Usage: 1dCorrelate [options] 1Dfile 1Dfile ...
------
* Each input 1D column is a collection of data points.
* The correlation coefficient between each column pair is computed, along
with its confidence interval (via a bias-corrected bootstrap procedure).
* The minimum sensible column length is 7.
* At least 2 columns are needed [in 1 or more .1D files].
* If there are N input columns, there will be N*(N-1)/2 output rows.
* Output appears on stdout; redirect ('>' or '>>') as needed.
* Only one correlation method can be used in one run of this program.
* This program is basically the basterd offspring of program 1ddot.
* Also see http://en.wikipedia.org/wiki/Confidence_interval
-------
Methods [actually, only the first letter is needed to choose a method]
------- [and the case doesn't matter: '-P' and '-p' both = '-Pearson']
-Pearson = Pearson correlation [the default method]
-Spearman = Spearman (rank) correlation [more robust vs. outliers]
-Quadrant = Quadrant (binarized) correlation [most robust, but weaker]
-Ktaub = Kendall's tau_b 'correlation' [popular somewhere, maybe]
-------------
Other Options [these options cannot be abbreviated!]
-------------
-nboot B = Set the number of bootstrap replicates to 'B'.
* The default value of B is 4000.
* A larger number will give somewhat more accurate
confidence intervals, at the cost of more CPU time.
-alpha A = Set the 2-sided confidence interval width to '100-A' percent.
* The default value of A is 5, giving the 2.5..97.5% interval.

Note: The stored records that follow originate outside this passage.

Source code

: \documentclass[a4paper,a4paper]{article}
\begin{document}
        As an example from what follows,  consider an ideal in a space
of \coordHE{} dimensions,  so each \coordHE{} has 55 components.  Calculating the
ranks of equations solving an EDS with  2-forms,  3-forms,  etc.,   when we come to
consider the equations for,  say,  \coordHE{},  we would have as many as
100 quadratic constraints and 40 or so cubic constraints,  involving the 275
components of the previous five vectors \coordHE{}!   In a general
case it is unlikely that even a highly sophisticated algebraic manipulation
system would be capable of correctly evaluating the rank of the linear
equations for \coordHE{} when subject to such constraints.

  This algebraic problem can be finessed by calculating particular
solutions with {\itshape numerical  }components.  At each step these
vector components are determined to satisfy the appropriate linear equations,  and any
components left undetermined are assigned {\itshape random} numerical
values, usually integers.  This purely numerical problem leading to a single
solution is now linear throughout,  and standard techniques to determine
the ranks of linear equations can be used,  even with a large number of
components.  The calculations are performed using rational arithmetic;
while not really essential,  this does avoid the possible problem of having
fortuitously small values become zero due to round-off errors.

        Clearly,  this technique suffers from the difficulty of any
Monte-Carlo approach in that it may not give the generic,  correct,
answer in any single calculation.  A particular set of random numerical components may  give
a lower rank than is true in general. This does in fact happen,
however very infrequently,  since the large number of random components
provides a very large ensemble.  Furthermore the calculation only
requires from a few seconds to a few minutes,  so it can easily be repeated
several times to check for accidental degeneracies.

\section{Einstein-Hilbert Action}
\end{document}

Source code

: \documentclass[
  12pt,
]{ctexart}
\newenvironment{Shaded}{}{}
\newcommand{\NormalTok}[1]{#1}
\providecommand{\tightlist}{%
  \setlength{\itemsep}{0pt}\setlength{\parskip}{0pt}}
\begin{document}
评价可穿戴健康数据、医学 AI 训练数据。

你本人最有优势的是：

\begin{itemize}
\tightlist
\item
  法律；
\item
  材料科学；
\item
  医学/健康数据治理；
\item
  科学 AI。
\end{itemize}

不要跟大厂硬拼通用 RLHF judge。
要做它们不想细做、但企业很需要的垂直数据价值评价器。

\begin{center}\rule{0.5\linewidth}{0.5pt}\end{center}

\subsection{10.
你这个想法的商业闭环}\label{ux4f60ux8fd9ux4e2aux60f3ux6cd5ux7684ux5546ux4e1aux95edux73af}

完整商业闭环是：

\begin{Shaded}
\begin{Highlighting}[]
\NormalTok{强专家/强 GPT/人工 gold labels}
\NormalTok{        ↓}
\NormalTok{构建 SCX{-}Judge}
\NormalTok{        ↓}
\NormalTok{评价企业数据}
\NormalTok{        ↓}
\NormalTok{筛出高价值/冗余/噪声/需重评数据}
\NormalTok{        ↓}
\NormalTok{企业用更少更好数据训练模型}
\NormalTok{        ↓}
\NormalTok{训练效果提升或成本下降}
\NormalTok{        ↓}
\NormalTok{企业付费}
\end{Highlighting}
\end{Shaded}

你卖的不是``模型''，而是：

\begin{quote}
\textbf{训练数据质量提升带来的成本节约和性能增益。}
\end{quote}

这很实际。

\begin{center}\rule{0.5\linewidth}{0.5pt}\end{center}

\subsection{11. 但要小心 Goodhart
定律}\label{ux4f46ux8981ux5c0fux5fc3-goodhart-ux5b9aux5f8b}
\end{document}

* The smallest allowed A is 1 (0.5%..99.5%) and the largest
allowed value of A is 20 (10%..90%).
* If you are interested assessing if the 'p-value' of a
correlation is smaller than 5% (say), then you should use
'-alpha 10' and see if the confidence interval includes 0.

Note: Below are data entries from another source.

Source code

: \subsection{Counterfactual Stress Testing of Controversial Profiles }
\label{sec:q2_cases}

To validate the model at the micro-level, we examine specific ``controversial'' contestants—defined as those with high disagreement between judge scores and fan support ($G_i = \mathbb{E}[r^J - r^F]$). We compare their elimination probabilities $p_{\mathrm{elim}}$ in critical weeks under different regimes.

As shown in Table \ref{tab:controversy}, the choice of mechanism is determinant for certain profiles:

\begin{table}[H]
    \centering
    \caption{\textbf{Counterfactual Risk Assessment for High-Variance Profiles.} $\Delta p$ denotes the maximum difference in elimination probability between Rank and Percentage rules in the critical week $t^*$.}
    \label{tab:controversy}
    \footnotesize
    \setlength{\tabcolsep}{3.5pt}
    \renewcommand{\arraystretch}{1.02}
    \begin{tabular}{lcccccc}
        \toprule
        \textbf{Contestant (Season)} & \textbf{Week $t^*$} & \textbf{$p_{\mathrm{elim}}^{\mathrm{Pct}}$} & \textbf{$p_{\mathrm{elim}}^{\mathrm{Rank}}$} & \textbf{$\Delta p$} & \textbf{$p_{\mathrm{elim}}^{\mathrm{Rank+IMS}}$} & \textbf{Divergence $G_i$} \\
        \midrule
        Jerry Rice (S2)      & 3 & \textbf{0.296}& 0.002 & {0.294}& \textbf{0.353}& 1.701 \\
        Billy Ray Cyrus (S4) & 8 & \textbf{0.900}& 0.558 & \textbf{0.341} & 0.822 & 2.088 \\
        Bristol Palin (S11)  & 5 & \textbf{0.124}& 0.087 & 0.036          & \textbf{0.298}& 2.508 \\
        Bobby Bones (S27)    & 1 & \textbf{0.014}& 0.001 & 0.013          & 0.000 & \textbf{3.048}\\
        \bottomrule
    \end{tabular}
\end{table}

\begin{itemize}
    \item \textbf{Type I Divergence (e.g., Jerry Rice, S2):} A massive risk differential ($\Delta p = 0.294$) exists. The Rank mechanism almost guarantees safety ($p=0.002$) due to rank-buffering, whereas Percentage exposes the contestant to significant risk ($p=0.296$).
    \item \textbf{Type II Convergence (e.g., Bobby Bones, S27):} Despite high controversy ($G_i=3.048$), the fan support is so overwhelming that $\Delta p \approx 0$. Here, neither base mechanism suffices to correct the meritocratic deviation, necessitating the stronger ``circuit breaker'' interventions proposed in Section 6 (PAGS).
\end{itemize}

-block = Attempt to allow for serial correlation in the data by doing
*OR* variable-length block resampling, rather than completely
-blk random resampling as in the usual bootstrap.
* You should NOT do this unless you believe that serial
correlation (along each column) is present and significant.
* Block resampling requires at least 20 data points in each
input column. Fewer than 20 will turn off this option.
-----
Notes
-----
* For each pair of columns, the output include the correlation value
as directly calculated, plus the bias-corrected bootstrap value, and
the desired (100-A)% confidence interval [also via bootstrap].
* The primary purpose of this program is to provide an easy way to get
the bootstrap confidence intervals, since people almost always seem to use
the asymptotic normal theory to decide if a correlation is 'significant',
and this often seems misleading to me [especially for short columns].
* Bootstrapping confidence intervals for the inverse correlations matrix
(i.e., partial correlations) would be interesting -- anyone out there
need this ability?
-------------
Sample output [command was '1dCorrelate -alpha 10 A2.1D B2.1D']
-------------
# Pearson correlation [n=12 #col=2]
# Name Name Value BiasCorr 5.00% 95.00% N: 5.00% N:95.00%
# -------- -------- -------- -------- -------- -------- -------- --------
A2.1D[0] B2.1D[0] +0.57254 +0.57225 -0.03826 +0.86306 +0.10265 +0.83353
* Bias correction of the correlation had little effect; this is very common.
++ To be clear, the bootstrap bias correction is to allow for potential bias
in the statistical estimate of correlation when the sample size is small.
++ It cannot correct for biases that result from faulty data (or faulty
assumptions about the data).
* The correlation is NOT significant at this level, since the CI (confidence
interval) includes 0 in its range.
* For the Pearson method ONLY, the last two columns ('N:', as above) also
show the widely used asymptotic normal theory confidence interval. As in
the example, the bootstrap interval is often (but not always) wider than
the theoretical interval.
* In the example, the normal theory might indicate that the correlation is
significant (less than a 5% chance that the CI includes 0), but the
bootstrap CI shows that is not a reasonable statistical conclusion.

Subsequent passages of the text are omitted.